D. Januário Torgal Ferreira, bispo das Forças Armadas portuguesas, afirma que as alterações ao Código de Direito Canónico, ontem anunciadas pelo Papa Bento XVI, “servem para evitar abusos”.
O documento Motu proprio "Omnium in Mente", publicado na terça-feira, altera cinco cânones no actual Código de Direito Canónico, com precisões sobre a regularização do casamento daqueles que regressam à Igreja e as funções dos diáconos. Alterações que podem parecer pouco significativas, mas que, na opinião de D. Januário, “podem evitar certos desvios”.
A alteração relativa à celebração do matrimónio prende-se com a supressão do acto formal de abandono da Igreja. As modificações aos cânones 1086, 1117 e 1124 referem-se à celebração e validade do casamento dos não baptizados ou cristãos não católicos. O Cânone 1086 diz, na sua nova versão, que “é inválido o matrimónio entre duas pessoas, uma das quais tenha sido baptizada na Igreja Católica ou nela recebida e outra não baptizada”. Anteriormente, lia-se no mesmo cânone: “É inválido o matrimónio entre duas pessoas, uma das quais tenha sido baptizada na Igreja católica ou nela recebida e que não a tenha abandonado por um acto formal, e outra não é baptizada”.
D. Januário, confrontado pelo i com estas alterações, afirma que “a Igreja não busca clientela, busca pessoas convictas, que aceitem a crença católica”.

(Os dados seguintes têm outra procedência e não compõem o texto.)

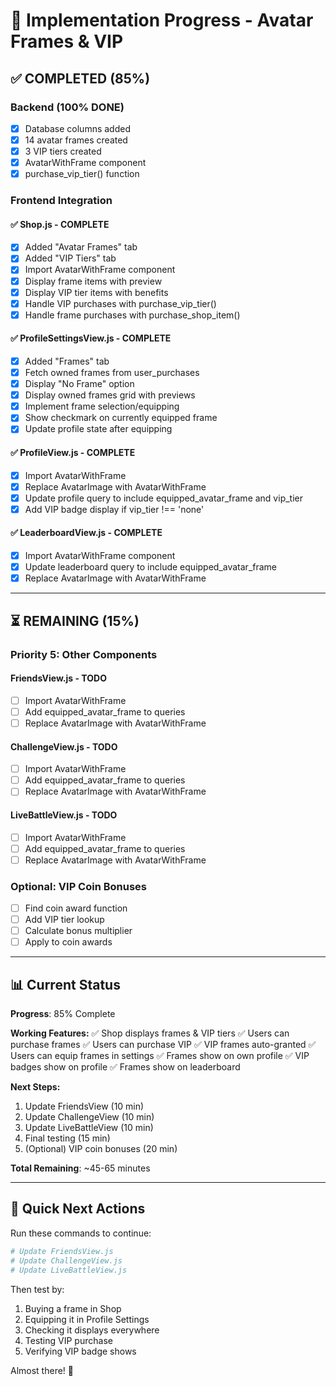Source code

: # 🎯 Implementation Progress - Avatar Frames & VIP

## ✅ COMPLETED (85%)

### Backend (100% DONE)
- [x] Database columns added
- [x] 14 avatar frames created
- [x] 3 VIP tiers created
- [x] AvatarWithFrame component
- [x] purchase_vip_tier() function

### Frontend Integration

#### ✅ Shop.js - COMPLETE
- [x] Added "Avatar Frames" tab
- [x] Added "VIP Tiers" tab
- [x] Import AvatarWithFrame component
- [x] Display frame items with preview
- [x] Display VIP tier items with benefits
- [x] Handle VIP purchases with purchase_vip_tier()
- [x] Handle frame purchases with purchase_shop_item()

#### ✅ ProfileSettingsView.js - COMPLETE
- [x] Added "Frames" tab
- [x] Fetch owned frames from user_purchases
- [x] Display "No Frame" option
- [x] Display owned frames grid with previews
- [x] Implement frame selection/equipping
- [x] Show checkmark on currently equipped frame
- [x] Update profile state after equipping

#### ✅ ProfileView.js - COMPLETE
- [x] Import AvatarWithFrame
- [x] Replace AvatarImage with AvatarWithFrame
- [x] Update profile query to include equipped_avatar_frame and vip_tier
- [x] Add VIP badge display if vip_tier !== 'none'

#### ✅ LeaderboardView.js - COMPLETE
- [x] Import AvatarWithFrame component
- [x] Update leaderboard query to include equipped_avatar_frame
- [x] Replace AvatarImage with AvatarWithFrame

---

## ⏳ REMAINING (15%)

### Priority 5: Other Components

#### FriendsView.js - TODO
- [ ] Import AvatarWithFrame
- [ ] Add equipped_avatar_frame to queries
- [ ] Replace AvatarImage with AvatarWithFrame

#### ChallengeView.js - TODO
- [ ] Import AvatarWithFrame
- [ ] Add equipped_avatar_frame to queries  
- [ ] Replace AvatarImage with AvatarWithFrame

#### LiveBattleView.js - TODO
- [ ] Import AvatarWithFrame
- [ ] Add equipped_avatar_frame to queries
- [ ] Replace AvatarImage with AvatarWithFrame

### Optional: VIP Coin Bonuses
- [ ] Find coin award function
- [ ] Add VIP tier lookup
- [ ] Calculate bonus multiplier
- [ ] Apply to coin awards

---

## 📊 Current Status

**Progress**: 85% Complete

**Working Features:**
✅ Shop displays frames & VIP tiers
✅ Users can purchase frames
✅ Users can purchase VIP
✅ VIP frames auto-granted
✅ Users can equip frames in settings
✅ Frames show on own profile
✅ VIP badges show on profile
✅ Frames show on leaderboard

**Next Steps:**
1. Update FriendsView (10 min)
2. Update ChallengeView (10 min)
3. Update LiveBattleView (10 min)
4. Final testing (15 min)
5. (Optional) VIP coin bonuses (20 min)

**Total Remaining**: ~45-65 minutes

---

## 🚀 Quick Next Actions

Run these commands to continue:

```bash
# Update FriendsView.js
# Update ChallengeView.js
# Update LiveBattleView.js
```

Then test by:
1. Buying a frame in Shop
2. Equipping it in Profile Settings
3. Checking it displays everywhere
4. Testing VIP purchase
5. Verifying VIP badge shows

Almost there! 🎉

O presidente do Conselho Pontifício para os Textos Legislativos, citado pela Agência Ecclesia, explica que “após um longo estudo”, se chegou à conclusão que a cláusula sobre o abandono formal não era necessária nem “idónea”. D. Francesco Coccopalmerio afirma que houve muitas “dificuldades de interpretação e de aplicação” tendo em vista a regularização do casamento dos que regressam à Igreja.
O director do Centro de Estudos de Direito Canónico, Manuel Saturino Gomes, explica ao i que o substancial em relação aos casamentos mantém-se: “A principal alteração é a [supressão] acto formal [de abandono da Igreja Católica]. O código dizia isso, as pessoas podiam abandonar a igreja por acto formal – por iniciativa própria, mandavam um documento para a igreja onde tinham sido baptizados dizendo que não queriam pertencer a igreja católica. Na prática não havia muitos casos deste género, pelo que a alteração/eliminação dessa cláusula é a eliminação de uma clausula desnecessária."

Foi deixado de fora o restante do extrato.